News 12 First at 5, Sept. 18, 2007
BELVEDERE, S.C.--There's confusion at one polling place for today's South Carolina District 25 Republican Primary. It's at Nancy Carson Library. That's where voters from the 9th precinct are supposed to vote. But only a handful can cast their ballots.
David Brunson came out to do his constitutional duty: vote in the special Republican Primary Election for Senate District 25. He lives in Precinct 9 which covers Belvedere.
There's one problem: he can't vote. Not because he doesn't want to, but when he went to cast his vote, he found out here's not in District 25 anymore.
"The citizens don't know what's going on and we get here and only 5 people -- get that 5 people -- are allowed to vote and that's it. So what are you going to do?"
David isn't the only one confused. Another voter says, "I vote here every year."
The problem: in 2004, the State redrew Senate District lines. Normally when that happens in a precinct, it's divided evenly. But not this time. Only 5 can vote; the rest are part of Senate District 24.

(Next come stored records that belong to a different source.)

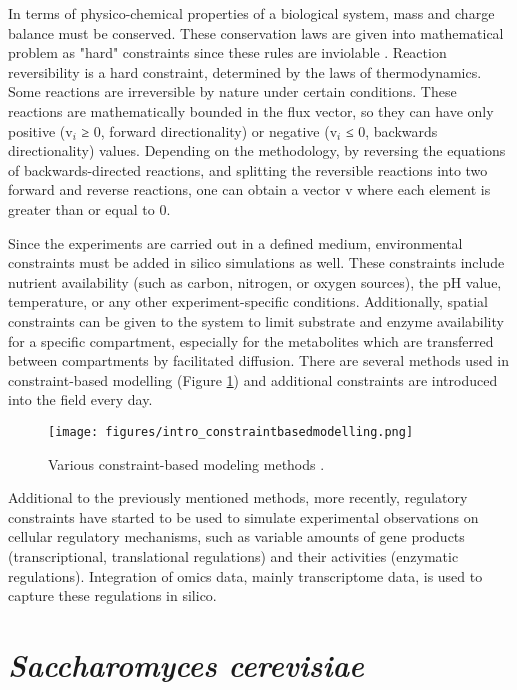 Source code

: In terms of physico-chemical properties of a biological system, mass and charge balance must be conserved. These conservation laws are given into mathematical problem as "hard" constraints since these rules are inviolable \cite{price2004genome}. Reaction reversibility is a hard constraint, determined by the laws of thermodynamics. Some reactions are irreversible by nature under certain conditions. These reactions are mathematically bounded in the flux vector, so they can have only positive (v$_i$ ≥ 0, forward directionality) or negative (v$_i$ ≤ 0, backwards directionality) values. Depending on the methodology, by reversing the equations of backwards-directed reactions, and splitting the reversible reactions into two forward and reverse reactions, one can obtain a vector v where each element is greater than or equal to 0.

Since the experiments are carried out in a defined medium, environmental constraints must be added in silico simulations as well. These constraints include nutrient availability (such as carbon, nitrogen, or oxygen sources), the pH value, temperature, or any other experiment-specific conditions. Additionally, spatial constraints can be given to the system to limit substrate and enzyme availability for a specific compartment, especially for the metabolites which are transferred between compartments by facilitated diffusion. There are several methods used in constraint-based modelling (Figure \ref{fig:intro_constraintbasedmodelling}) and additional constraints are introduced into the field every day.
\begin{figure}[H]
\begin{center}
\texttt{[image: figures/intro\_constraintbasedmodelling.png]}
\end{center}
\caption[Various constraint-based modeling methods \cite{lewis2012constraining}.]{Various constraint-based modeling methods \cite{lewis2012constraining}.}
\label{fig:intro_constraintbasedmodelling}
\end{figure}
Additional to the previously mentioned methods, more recently, regulatory constraints have started to be used to simulate experimental observations on cellular regulatory mechanisms, such as variable amounts of gene products (transcriptional, translational regulations) and their activities (enzymatic regulations). Integration of omics data, mainly transcriptome data, is used to capture these regulations in silico.


\section{\emph{Saccharomyces cerevisiae}}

"Out of approximately 1500 voters, only 5 of them are in Senate District 25 and are eligible to vote in this election," says Exec. Director of Regulations and Elections Commission Stuart Bedendaugh.
David's upset. Not just because he can't vote, but for the candidates, too.
"They need to be aware of where the voting lines are so they don't waste their money that people have given to them," says David.
And even with only 5 people voting, officials say they can't just pick up those people. It's up to the voter to cast their ballet.